Mayer N H
Drucker Brain Injury Center, MossRehab Hospital, Philadelphia, PA 19141-3019, USA.
Muscle Nerve Suppl. 1997;6:S1-13.
Spasticity is a disorder of the sensorimotor system characterized by a velocity-dependent increase in muscle tone with exaggerated tendon jerks, resulting from hyperexcitability of the stretch reflex. It is one component of the upper motoneuron syndrome, along with released flexor reflexes, weakness, and loss of dexterity. Spasticity is an important "positive" diagnostic sign of the upper motoneuron syndrome, and when it restricts motion, disability may result. The "negative" signs--weakness and loss of dexterity--invariably alter patient function when they occur. In an upper motoneuron syndrome, the alpha motoneuron pool becomes hyperexcitable at the segmental level. This hyperexcitability is hypothesized to occur through a variety of mechanisms, not all of which have yet been demonstrated in humans. Spasticity caused by spinal cord lesions is often marked by a slow increase in excitation and over-activity of both flexors and extensors with reactions possibly occurring many segments away from the stimulus. Cerebral lesions often cause rapid build-up of excitation with a bias toward involvement of antigravity muscles. Chronic spasticity can lead to changes in the rheologic properties of the involved and neighboring muscles. Stiffness, contracture, atrophy, and fibrosis may interact with pathologic regulatory mechanisms to prevent normal control of limb position and movement. In the clinical exam, it is important to distinguish between the resistance due to spasticity and that due to rheologic changes, because the distinction has therapeutic implications. Diagnostic nerve or motor point blocks and dynamic or multichannel EMG are useful to distinguish the contributions of spasticity and stiffness to the clinical problem.

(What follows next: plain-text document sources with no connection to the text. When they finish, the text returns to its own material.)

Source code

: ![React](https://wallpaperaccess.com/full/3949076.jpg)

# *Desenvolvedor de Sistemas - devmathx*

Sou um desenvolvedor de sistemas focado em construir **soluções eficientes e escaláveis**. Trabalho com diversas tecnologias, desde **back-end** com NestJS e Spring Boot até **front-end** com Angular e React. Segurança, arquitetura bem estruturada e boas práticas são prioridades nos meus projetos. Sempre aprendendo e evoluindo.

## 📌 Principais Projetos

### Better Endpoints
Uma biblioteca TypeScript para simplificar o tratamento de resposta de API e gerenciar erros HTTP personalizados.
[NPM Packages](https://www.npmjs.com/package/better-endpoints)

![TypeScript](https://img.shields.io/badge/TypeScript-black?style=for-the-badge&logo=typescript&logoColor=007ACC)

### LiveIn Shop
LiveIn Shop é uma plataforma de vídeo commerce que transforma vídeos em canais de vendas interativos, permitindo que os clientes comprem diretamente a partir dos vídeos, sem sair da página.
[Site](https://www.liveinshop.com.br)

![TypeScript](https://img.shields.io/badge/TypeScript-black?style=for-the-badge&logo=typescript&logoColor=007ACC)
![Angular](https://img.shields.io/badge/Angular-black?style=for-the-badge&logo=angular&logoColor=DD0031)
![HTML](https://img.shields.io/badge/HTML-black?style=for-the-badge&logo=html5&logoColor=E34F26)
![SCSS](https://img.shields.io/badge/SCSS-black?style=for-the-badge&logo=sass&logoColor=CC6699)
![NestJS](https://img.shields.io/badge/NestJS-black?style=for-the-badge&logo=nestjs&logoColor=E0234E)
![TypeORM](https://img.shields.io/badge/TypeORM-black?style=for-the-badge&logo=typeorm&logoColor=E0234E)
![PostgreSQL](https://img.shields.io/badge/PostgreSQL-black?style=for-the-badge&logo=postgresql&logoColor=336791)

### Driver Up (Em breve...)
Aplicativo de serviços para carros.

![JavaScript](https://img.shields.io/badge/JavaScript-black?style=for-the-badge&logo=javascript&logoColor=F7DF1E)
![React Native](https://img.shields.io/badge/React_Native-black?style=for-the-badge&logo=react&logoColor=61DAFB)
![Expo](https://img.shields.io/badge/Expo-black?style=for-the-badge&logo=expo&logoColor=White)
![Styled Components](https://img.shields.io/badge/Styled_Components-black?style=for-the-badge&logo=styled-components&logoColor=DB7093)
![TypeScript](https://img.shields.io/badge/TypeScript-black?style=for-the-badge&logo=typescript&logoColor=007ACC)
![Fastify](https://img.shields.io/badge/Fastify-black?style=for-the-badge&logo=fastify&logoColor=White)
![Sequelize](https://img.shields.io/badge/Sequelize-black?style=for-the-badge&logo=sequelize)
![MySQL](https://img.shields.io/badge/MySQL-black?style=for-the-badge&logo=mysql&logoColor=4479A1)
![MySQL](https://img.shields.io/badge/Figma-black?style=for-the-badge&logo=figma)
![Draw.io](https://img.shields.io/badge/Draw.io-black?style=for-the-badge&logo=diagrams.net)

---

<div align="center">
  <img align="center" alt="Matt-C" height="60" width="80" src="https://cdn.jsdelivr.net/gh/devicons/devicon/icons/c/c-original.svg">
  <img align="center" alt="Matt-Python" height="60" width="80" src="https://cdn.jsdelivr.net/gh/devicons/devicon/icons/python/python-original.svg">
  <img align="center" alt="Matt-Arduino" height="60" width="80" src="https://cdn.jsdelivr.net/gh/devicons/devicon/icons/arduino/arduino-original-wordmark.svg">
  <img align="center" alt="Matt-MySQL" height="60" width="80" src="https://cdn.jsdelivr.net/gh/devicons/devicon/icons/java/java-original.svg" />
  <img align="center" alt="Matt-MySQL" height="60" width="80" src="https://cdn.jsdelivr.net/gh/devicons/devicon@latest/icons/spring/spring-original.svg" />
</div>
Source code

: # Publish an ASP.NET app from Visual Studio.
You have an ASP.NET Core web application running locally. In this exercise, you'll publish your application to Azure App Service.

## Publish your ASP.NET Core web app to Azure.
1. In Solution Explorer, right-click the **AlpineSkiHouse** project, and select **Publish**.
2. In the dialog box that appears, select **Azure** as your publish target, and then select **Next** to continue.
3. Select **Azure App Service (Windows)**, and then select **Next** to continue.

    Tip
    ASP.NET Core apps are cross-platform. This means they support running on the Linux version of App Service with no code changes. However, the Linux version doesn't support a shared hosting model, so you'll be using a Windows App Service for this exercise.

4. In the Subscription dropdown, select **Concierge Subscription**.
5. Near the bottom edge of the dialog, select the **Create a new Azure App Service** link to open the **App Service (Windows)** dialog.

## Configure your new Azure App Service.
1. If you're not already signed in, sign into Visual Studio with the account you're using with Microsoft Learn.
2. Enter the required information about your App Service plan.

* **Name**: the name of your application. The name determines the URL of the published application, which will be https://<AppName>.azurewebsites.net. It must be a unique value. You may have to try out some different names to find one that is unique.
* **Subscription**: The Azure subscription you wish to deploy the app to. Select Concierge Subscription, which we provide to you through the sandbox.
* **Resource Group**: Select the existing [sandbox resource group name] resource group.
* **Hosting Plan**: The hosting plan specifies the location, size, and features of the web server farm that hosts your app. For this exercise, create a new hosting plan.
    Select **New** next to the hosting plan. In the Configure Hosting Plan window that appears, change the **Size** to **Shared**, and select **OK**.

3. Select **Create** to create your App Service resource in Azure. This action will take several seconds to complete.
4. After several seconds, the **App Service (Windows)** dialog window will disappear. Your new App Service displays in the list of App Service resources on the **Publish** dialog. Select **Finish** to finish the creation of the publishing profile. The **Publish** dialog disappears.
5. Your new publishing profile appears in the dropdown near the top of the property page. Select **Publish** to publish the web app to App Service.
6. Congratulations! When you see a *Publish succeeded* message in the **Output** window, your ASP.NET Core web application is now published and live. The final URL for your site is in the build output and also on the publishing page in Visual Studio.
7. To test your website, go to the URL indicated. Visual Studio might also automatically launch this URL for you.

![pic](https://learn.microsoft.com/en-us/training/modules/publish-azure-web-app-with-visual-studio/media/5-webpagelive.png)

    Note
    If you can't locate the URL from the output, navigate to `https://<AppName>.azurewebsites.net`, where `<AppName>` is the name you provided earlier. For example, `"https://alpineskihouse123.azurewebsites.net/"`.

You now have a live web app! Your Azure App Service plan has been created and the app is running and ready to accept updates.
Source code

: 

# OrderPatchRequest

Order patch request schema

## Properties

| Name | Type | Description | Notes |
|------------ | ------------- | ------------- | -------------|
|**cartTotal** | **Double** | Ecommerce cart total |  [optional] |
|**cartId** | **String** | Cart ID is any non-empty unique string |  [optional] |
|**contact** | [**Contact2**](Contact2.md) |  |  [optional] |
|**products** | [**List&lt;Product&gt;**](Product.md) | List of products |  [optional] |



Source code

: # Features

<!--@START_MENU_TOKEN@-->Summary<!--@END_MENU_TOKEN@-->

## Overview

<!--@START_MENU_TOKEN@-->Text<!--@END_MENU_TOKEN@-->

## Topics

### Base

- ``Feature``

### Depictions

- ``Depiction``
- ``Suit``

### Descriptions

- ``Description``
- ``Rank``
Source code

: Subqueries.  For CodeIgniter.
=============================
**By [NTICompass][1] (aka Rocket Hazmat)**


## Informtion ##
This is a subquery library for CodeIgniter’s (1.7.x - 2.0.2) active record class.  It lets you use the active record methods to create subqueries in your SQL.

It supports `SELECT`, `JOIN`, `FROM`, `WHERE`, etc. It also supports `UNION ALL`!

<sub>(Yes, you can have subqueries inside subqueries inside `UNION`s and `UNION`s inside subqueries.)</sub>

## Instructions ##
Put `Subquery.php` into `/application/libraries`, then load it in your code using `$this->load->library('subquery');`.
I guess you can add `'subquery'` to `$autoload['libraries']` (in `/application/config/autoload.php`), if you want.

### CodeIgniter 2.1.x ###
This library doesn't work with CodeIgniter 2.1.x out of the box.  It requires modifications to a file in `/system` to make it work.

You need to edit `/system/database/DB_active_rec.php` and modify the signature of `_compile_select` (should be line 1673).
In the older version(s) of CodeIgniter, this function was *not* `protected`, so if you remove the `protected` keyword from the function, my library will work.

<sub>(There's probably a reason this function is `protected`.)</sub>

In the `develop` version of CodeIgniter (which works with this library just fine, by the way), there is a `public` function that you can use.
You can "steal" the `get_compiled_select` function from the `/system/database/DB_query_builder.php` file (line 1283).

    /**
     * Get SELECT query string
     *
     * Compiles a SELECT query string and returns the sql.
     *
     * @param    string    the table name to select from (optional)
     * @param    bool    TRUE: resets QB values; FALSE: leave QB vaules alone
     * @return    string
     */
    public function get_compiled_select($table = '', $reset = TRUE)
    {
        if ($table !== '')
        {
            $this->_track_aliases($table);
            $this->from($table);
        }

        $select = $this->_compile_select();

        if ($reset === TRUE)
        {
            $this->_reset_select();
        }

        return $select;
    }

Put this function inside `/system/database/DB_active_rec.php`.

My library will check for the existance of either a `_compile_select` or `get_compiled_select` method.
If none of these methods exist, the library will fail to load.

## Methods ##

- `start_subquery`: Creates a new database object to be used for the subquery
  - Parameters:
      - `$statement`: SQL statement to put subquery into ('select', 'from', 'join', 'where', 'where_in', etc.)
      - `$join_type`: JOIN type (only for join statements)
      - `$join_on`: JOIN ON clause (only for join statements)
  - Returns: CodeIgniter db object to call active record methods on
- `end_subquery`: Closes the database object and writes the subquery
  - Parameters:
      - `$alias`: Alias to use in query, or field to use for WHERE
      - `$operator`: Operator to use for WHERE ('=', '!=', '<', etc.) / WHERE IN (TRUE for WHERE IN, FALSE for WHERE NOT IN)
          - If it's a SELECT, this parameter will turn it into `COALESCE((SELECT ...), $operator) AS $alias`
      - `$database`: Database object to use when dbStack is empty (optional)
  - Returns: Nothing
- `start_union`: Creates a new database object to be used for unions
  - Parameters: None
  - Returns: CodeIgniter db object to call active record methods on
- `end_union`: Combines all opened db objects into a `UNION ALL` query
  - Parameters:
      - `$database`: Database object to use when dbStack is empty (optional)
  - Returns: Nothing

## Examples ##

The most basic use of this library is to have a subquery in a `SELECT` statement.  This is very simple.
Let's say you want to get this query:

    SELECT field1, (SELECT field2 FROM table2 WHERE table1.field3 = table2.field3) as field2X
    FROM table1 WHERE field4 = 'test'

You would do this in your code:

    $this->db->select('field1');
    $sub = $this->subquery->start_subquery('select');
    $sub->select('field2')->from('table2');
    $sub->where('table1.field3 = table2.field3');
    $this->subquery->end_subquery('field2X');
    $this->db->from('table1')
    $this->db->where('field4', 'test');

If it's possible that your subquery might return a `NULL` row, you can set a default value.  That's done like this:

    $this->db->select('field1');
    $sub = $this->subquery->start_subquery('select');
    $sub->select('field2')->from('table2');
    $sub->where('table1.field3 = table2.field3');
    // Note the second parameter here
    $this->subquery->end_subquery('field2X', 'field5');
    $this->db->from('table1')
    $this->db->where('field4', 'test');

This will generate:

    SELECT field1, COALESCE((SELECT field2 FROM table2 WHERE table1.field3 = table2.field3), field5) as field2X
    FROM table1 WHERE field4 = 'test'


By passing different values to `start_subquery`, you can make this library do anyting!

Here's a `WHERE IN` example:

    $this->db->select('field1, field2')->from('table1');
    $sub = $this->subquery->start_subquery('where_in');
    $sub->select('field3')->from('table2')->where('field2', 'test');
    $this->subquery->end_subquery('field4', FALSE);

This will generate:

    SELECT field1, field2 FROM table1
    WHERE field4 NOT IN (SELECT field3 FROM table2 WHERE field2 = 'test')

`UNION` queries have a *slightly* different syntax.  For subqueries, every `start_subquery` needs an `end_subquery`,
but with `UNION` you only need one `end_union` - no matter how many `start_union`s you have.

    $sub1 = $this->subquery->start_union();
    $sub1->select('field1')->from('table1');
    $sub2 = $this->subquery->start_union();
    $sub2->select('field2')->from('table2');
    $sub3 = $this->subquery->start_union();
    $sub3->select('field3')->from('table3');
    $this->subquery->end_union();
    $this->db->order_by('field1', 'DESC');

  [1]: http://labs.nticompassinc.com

痉挛是一种感觉运动系统障碍,其特征为肌张力随速度增加,伴有腱反射亢进,这是由于牵张反射的过度兴奋性所致。它是上运动神经元综合征的一个组成部分,与释放的屈肌反射、无力和灵活性丧失并存。痉挛是上运动神经元综合征的一个重要“阳性”诊断体征,当其限制运动时,可能导致残疾。“阴性”体征——无力和灵活性丧失——一旦出现,必然会改变患者的功能。在上运动神经元综合征中,α运动神经元池在节段水平变得过度兴奋。据推测,这种过度兴奋是通过多种机制发生的,其中并非所有机制都已在人类中得到证实。脊髓损伤引起的痉挛通常表现为兴奋缓慢增加,屈肌和伸肌均过度活跃,反应可能发生在远离刺激的多个节段。脑部病变常导致兴奋迅速累积,且倾向于累及抗重力肌。慢性痉挛可导致受累及邻近肌肉的流变学特性发生改变。僵硬、挛缩、萎缩和纤维化可能与病理调节机制相互作用,以阻止对肢体位置和运动的正常控制。在临床检查中,区分痉挛引起的阻力和流变学变化引起的阻力很重要,因为这种区分具有治疗意义。诊断性神经或运动点阻滞以及动态或多通道肌电图有助于区分痉挛和僵硬对临床问题的影响。